» **WHAT NEEDS TO BE DONE**: Scan the records for "pagedtable". Report each line that includes it.
---
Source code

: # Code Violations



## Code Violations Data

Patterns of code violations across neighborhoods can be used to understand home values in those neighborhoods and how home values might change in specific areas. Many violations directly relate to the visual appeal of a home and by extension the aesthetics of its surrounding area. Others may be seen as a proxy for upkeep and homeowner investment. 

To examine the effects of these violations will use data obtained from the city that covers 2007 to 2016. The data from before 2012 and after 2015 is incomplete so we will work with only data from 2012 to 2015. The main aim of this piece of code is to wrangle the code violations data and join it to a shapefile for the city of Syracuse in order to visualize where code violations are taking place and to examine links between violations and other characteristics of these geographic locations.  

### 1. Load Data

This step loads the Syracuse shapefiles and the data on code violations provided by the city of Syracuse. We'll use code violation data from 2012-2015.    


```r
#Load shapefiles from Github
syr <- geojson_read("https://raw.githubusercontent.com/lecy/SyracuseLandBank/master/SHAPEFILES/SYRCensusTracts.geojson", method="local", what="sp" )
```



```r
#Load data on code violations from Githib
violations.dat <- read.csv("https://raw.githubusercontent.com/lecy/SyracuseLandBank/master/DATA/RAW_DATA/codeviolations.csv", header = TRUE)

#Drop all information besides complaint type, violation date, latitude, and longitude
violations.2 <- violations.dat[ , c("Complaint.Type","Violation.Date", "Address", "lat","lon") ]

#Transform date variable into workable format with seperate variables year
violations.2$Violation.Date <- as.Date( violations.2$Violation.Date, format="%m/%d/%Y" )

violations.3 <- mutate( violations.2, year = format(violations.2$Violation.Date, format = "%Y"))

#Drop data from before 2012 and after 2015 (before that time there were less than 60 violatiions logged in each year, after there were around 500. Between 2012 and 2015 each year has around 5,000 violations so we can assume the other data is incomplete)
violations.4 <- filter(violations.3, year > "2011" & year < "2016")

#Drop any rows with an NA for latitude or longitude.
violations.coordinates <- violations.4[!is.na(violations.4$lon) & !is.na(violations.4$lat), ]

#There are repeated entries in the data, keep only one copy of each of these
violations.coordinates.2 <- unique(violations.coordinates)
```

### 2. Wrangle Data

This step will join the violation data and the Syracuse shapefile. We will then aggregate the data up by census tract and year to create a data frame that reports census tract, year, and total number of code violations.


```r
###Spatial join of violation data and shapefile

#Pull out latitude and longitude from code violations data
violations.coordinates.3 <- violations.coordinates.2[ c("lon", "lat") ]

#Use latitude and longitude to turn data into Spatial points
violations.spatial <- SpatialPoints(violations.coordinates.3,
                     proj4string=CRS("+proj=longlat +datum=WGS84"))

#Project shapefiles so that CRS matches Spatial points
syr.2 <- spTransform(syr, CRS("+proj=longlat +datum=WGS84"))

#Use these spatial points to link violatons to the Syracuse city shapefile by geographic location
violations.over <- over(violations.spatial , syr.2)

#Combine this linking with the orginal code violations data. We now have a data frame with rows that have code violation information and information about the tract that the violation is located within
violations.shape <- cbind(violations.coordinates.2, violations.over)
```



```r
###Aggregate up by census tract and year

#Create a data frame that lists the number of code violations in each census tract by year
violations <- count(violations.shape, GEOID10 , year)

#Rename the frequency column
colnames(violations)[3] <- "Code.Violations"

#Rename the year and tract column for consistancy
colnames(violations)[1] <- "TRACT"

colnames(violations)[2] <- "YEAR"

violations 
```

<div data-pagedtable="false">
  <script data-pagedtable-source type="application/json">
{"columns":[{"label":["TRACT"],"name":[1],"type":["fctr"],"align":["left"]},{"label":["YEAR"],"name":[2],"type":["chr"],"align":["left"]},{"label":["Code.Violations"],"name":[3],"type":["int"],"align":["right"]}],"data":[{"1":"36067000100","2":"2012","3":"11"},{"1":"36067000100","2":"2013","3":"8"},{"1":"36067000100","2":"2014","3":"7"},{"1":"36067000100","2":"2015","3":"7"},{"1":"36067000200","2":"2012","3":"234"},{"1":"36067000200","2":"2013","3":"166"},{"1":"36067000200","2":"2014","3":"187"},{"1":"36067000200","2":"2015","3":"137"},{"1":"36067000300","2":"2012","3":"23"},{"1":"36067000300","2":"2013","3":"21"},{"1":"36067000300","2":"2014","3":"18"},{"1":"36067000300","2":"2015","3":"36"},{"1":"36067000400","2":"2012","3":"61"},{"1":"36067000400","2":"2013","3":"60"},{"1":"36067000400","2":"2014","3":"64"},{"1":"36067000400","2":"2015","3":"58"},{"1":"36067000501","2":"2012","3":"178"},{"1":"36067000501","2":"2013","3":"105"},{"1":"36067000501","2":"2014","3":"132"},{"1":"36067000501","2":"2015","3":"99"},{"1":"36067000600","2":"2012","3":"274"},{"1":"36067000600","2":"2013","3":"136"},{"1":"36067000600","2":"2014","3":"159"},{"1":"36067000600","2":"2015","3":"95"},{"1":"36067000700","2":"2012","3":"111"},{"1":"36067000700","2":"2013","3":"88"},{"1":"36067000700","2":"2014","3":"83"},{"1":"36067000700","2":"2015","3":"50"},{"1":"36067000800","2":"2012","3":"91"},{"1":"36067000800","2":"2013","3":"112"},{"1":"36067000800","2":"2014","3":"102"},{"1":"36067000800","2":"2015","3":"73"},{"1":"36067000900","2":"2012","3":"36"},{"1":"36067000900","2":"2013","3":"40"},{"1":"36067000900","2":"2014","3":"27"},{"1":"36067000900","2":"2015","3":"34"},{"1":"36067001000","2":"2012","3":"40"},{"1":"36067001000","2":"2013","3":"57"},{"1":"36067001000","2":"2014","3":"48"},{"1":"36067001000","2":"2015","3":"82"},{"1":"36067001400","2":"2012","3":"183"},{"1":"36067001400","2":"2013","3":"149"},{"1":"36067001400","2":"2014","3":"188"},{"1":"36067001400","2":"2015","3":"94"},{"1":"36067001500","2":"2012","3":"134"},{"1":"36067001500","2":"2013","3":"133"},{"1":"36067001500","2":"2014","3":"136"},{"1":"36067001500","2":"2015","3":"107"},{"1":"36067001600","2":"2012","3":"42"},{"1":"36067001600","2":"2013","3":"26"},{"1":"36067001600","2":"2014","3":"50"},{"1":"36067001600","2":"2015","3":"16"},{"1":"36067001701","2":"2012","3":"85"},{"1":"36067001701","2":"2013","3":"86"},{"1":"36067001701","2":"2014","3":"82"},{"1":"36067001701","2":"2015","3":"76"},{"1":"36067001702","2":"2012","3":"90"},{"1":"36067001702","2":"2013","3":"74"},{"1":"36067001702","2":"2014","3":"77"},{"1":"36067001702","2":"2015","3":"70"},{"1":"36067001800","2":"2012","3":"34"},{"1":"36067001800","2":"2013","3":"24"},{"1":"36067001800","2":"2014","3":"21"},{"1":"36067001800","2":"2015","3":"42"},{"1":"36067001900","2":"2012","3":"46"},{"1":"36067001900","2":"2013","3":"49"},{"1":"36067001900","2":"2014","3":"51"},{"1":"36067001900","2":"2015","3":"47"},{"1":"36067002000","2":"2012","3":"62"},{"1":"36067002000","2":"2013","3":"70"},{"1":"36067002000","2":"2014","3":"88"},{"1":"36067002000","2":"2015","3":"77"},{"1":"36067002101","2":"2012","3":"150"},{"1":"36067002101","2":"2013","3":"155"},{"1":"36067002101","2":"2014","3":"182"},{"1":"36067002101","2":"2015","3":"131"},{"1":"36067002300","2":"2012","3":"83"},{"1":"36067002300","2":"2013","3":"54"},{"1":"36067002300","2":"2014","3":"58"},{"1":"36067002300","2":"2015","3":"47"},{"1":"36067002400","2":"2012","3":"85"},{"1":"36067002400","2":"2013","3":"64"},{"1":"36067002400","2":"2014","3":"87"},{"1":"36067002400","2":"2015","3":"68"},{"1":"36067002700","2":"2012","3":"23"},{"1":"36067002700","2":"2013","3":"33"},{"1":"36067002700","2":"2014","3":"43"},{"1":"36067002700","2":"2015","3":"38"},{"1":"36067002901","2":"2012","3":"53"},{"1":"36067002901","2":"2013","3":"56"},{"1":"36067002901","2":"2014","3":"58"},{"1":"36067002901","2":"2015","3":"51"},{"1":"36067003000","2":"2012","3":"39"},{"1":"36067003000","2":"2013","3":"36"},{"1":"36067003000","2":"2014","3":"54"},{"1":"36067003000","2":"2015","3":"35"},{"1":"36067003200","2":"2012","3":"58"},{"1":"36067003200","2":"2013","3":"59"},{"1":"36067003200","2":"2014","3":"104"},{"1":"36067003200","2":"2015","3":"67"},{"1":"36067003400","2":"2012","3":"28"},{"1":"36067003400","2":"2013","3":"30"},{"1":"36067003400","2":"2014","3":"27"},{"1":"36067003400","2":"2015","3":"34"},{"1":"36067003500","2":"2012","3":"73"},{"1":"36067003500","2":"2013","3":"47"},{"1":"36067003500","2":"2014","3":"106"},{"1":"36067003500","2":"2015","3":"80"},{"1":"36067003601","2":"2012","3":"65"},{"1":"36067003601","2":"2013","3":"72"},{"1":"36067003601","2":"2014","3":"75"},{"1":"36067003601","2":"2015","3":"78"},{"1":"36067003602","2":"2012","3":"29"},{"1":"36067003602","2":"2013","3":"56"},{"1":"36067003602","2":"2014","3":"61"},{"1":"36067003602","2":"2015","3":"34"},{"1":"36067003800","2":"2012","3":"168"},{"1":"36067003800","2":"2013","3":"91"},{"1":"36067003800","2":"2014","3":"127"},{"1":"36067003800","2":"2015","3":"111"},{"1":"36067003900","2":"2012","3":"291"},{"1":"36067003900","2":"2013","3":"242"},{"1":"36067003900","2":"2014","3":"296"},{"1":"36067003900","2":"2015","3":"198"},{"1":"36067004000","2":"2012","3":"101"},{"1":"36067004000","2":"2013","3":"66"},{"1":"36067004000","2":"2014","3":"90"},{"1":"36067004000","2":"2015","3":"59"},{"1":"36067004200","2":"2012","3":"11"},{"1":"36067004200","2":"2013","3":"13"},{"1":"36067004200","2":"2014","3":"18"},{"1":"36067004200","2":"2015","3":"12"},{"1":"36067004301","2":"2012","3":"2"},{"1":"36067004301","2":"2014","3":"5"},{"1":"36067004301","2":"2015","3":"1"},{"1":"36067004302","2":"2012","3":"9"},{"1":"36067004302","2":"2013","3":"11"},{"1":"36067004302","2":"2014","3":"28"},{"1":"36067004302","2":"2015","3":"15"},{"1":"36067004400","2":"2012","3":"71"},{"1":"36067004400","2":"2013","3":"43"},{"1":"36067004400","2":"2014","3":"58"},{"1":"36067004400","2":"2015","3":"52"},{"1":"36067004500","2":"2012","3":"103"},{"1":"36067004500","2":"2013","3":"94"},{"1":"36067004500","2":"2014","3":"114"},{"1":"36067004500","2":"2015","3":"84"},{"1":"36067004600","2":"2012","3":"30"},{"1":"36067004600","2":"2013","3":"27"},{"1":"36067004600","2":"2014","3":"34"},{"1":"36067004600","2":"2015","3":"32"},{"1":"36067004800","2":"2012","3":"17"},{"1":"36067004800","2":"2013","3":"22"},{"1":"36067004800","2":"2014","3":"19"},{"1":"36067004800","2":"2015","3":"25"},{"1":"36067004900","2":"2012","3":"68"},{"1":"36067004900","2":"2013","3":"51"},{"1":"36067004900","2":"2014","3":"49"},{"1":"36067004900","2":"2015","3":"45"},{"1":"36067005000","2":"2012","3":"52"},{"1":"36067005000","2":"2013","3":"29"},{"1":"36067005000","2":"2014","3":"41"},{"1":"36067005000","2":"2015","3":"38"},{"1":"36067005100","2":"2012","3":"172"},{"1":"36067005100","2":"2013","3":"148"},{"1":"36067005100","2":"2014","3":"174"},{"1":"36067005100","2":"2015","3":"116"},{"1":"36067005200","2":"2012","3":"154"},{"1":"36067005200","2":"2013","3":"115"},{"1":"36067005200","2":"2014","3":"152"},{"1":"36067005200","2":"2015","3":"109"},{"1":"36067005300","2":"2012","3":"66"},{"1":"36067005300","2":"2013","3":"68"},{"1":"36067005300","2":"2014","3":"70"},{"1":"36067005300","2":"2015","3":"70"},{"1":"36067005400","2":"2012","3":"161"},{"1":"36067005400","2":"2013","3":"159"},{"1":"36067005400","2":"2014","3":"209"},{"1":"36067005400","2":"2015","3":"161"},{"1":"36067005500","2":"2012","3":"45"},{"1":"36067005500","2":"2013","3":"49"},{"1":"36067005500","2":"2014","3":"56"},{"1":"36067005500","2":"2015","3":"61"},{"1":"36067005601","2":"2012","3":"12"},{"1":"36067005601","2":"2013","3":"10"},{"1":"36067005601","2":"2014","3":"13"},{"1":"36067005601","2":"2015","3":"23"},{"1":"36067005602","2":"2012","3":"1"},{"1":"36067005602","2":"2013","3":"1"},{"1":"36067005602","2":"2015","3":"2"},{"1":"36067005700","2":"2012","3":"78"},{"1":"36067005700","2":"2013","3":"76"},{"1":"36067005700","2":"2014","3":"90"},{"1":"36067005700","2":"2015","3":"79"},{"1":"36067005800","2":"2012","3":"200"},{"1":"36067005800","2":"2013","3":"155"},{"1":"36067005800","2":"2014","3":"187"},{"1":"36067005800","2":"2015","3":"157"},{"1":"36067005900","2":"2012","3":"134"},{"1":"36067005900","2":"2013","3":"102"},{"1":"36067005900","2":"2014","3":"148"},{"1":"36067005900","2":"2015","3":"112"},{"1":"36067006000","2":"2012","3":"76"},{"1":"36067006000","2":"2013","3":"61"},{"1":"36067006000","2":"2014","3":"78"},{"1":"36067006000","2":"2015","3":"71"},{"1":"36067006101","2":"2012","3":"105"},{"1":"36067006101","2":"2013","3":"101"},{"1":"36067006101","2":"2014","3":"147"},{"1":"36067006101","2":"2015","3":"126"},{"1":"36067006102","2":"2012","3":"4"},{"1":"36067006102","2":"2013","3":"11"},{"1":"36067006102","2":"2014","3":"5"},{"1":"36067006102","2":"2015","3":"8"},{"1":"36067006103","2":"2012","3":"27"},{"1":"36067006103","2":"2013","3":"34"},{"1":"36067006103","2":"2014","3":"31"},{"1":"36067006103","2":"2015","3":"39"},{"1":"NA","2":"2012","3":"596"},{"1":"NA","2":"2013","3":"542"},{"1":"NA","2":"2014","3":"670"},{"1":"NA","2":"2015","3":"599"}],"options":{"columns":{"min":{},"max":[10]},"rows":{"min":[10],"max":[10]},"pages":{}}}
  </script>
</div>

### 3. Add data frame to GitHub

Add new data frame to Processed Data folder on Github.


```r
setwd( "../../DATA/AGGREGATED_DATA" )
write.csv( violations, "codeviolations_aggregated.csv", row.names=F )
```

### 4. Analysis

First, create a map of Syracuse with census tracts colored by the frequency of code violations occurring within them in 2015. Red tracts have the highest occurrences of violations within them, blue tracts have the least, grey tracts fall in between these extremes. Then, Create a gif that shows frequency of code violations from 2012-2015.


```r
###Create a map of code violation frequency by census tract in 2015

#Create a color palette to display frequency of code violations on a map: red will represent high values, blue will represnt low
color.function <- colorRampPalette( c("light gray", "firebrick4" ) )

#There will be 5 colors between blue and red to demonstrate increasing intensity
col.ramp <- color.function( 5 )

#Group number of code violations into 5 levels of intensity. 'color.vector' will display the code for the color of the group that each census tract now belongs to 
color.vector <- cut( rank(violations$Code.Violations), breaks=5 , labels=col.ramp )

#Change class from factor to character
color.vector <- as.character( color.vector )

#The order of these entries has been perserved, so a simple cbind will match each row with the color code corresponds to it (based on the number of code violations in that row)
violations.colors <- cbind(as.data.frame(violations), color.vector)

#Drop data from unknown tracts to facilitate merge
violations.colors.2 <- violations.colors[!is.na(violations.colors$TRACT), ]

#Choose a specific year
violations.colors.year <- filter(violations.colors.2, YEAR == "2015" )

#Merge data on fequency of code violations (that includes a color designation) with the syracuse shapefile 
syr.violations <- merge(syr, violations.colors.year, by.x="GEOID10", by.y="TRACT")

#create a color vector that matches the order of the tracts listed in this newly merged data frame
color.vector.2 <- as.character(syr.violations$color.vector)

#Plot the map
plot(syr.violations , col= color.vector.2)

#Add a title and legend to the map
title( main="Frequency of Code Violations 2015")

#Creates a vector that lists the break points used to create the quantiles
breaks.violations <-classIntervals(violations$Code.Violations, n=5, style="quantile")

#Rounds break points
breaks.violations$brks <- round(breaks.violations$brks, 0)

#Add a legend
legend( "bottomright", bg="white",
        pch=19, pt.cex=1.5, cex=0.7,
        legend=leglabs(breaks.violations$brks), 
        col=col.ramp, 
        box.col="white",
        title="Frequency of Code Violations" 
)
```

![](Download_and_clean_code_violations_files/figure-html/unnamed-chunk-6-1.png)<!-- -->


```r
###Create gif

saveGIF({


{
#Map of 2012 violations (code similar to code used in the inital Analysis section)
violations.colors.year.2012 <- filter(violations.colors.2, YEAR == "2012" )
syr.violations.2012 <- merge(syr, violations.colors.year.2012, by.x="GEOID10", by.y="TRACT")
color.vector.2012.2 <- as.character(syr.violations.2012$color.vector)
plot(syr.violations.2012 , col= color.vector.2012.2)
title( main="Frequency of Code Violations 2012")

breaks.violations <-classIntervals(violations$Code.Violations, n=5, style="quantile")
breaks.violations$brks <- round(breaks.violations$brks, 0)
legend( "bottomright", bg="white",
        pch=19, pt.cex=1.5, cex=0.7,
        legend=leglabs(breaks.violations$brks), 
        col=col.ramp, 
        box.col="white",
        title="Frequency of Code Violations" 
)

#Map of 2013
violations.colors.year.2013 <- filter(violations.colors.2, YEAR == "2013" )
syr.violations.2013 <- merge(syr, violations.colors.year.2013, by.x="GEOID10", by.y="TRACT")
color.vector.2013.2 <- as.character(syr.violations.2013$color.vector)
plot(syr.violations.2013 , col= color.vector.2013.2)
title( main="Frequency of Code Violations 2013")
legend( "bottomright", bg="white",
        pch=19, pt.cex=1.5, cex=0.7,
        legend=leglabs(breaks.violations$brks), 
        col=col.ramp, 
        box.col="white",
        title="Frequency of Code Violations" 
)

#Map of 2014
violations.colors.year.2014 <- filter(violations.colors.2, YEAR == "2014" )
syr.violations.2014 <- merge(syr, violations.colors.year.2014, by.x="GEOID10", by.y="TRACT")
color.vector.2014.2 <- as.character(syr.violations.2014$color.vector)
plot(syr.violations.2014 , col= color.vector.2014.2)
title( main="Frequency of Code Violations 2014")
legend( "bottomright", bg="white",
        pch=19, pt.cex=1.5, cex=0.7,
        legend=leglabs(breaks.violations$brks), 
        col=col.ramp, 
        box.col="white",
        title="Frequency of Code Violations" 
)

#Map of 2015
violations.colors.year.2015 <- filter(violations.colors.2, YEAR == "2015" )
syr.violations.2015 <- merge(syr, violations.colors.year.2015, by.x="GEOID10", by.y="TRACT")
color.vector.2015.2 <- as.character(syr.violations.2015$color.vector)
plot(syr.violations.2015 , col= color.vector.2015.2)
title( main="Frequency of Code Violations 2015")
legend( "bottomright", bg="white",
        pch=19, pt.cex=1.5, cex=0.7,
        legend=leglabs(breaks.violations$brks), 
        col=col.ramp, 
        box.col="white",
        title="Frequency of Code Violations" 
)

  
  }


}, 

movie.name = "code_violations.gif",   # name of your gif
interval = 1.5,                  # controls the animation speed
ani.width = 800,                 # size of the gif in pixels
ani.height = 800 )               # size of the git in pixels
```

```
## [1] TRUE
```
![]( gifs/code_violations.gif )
---
» **RESPONSE TO THIS EXERCISE**:
<div data-pagedtable="false">
  <script data-pagedtable-source type="application/json">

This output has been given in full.